部署的1.5b,然后问了一下经典问题,答出来正确答案了,可惜在骁龙8+处理器上只能说勉强运行,不过当小玩具玩玩还是可以的
啥app,我想用8gen3试试看
最近可能会发一个安卓部署教程的帖子,到时候一起贴上去
你部署的这个是多大的模型啊?
1.5b的
哦莫,安卓都可以启动
原来有人先发教程了
我是用二进制文件直接运行的
没事,不影响你发,方式不同
这么强啊
一看就是个强佬
还是算了吧,我这个是扔容器上跑的,和他这个不一样(因为刚好有安装了容器),性能损耗比较严重
他这个基本原生运行,所以性能损耗比较低
有没有直接上apk的版本?记得新的都带有NPU部分的
XiaoMi/StableDiffusionOnDevice: 本项目是一个通过文字生成图片的项目,基于开源模型Stable Diffusion V1.5生成可以在手机的CPU和NPU上运行的模型,包括其配套的模型运行框架。
虽然说NPU的INT8量化也很……
这玩意是不是都是纯靠cpu的 可以调用手机的npu加速吗
mlc-ai/mlc-llm: Universal LLM Deployment Engine with ML Compilation
mlc-ai/binary-mlc-llm-libs
哦豁,还是没有看见我的NPU……
有点好奇生成速度怎么样
直接看readme吧
Device | Platform | Processing Unit | Units of Memory | Model Size(GB) | Memory Request(GB) | Image Resolution | Inference Time(s) |
---|---|---|---|---|---|---|---|
Xiaomi 13/Pro | 8Gen2 | NPU | INT8 | 1.10 | 1.5 | 512 | 9.4 |
XiaoMi 14/Pro | 8Gen3 | NPU | INT8 | 1.10 | 1.5 | 512 | 4.6 |
Xiaomi 13/Pro | 8Gen2 | CPU | FLOAT16 | 1.93 | 12 | 256 | 134 |
XiaoMi 14/Pro | 8Gen3 | CPU | FLOAT16 | 1.93 | 12 | 256 | 103 |
On Snapdragon X Elite, the 45 TOPS of the Hexagon NPU is significantly higher than the
number of TOPS on the NPUs of competitors’ latest X86 chips
Snapdragon X Plus is powering the next generation of AI PCs.
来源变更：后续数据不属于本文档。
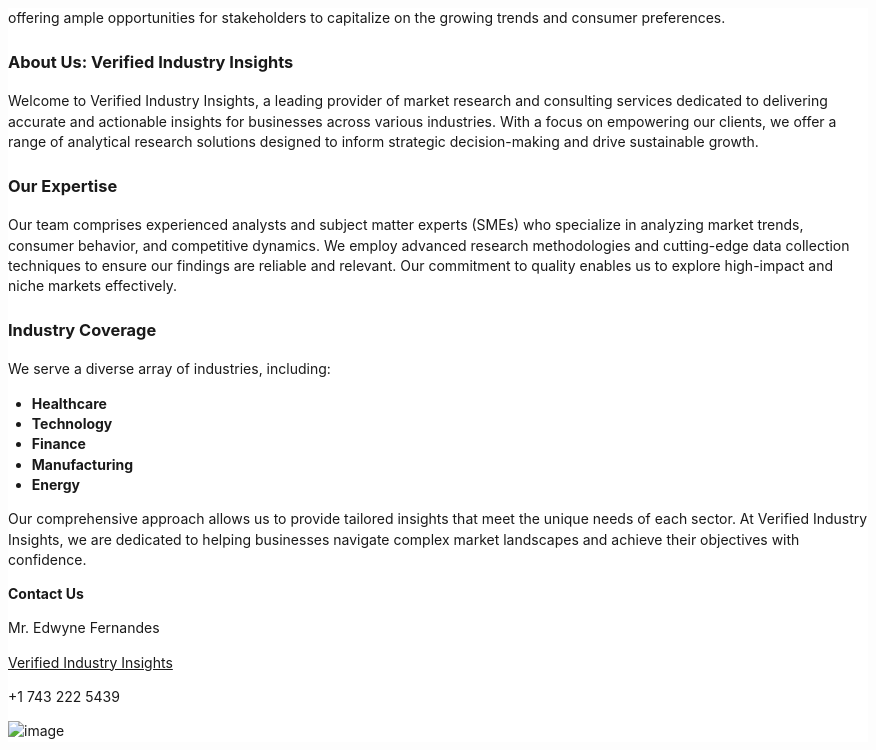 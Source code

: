 offering ample opportunities for stakeholders to capitalize on the growing trends and consumer preferences.</p><h3>About Us: Verified Industry Insights</h3><p>Welcome to Verified Industry Insights, a leading provider of market research and consulting services dedicated to delivering accurate and actionable insights for businesses across various industries. With a focus on empowering our clients, we offer a range of analytical research solutions designed to inform strategic decision-making and drive sustainable growth.</p><h3>Our Expertise</h3><p>Our team comprises experienced analysts and subject matter experts (SMEs) who specialize in analyzing market trends, consumer behavior, and competitive dynamics. We employ advanced research methodologies and cutting-edge data collection techniques to ensure our findings are reliable and relevant. Our commitment to quality enables us to explore high-impact and niche markets effectively.</p><h3>Industry Coverage</h3><p>We serve a diverse array of industries, including:</p><ul><li><strong>Healthcare</strong></li><li><strong>Technology</strong></li><li><strong>Finance</strong></li><li><strong>Manufacturing</strong></li><li><strong>Energy</strong></li></ul><p>Our comprehensive approach allows us to provide tailored insights that meet the unique needs of each sector. At Verified Industry Insights, we are dedicated to helping businesses navigate complex market landscapes and achieve their objectives with confidence.</p><p><strong>Contact Us</strong></p><p>Mr. Edwyne Fernandes</p><p><a href="https://www.verifiedindustryinsights.com/">Verified Industry Insights</a></p><p>+1 743 222 5439</p>
![image](https://github.com/user-attachments/assets/db3971b5-ebbe-4871-8aae-ec4a81611e23)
It is equipped with the industry-leading Qualcomm® AI Engine (CPU, GPU, NPU) that features a premium integrated Qualcomm® Hexagon™ NPU. The NPU delivers 45 TOPS, enabling cutting-edge artificial intelligence (AI) on-device and massive power savings. It supports intuitive AI productivity tools, advanced camera and audio features, and many other AI accelerated applications and experiences that make usage possibilities endless.
AI Dominates Qualcomm Snapdragon Summit With New Snapdragon Products
这篇文章指出8gen3也是45TOPS的NPU……
mark
牛逼了。
佬的手机多少内存的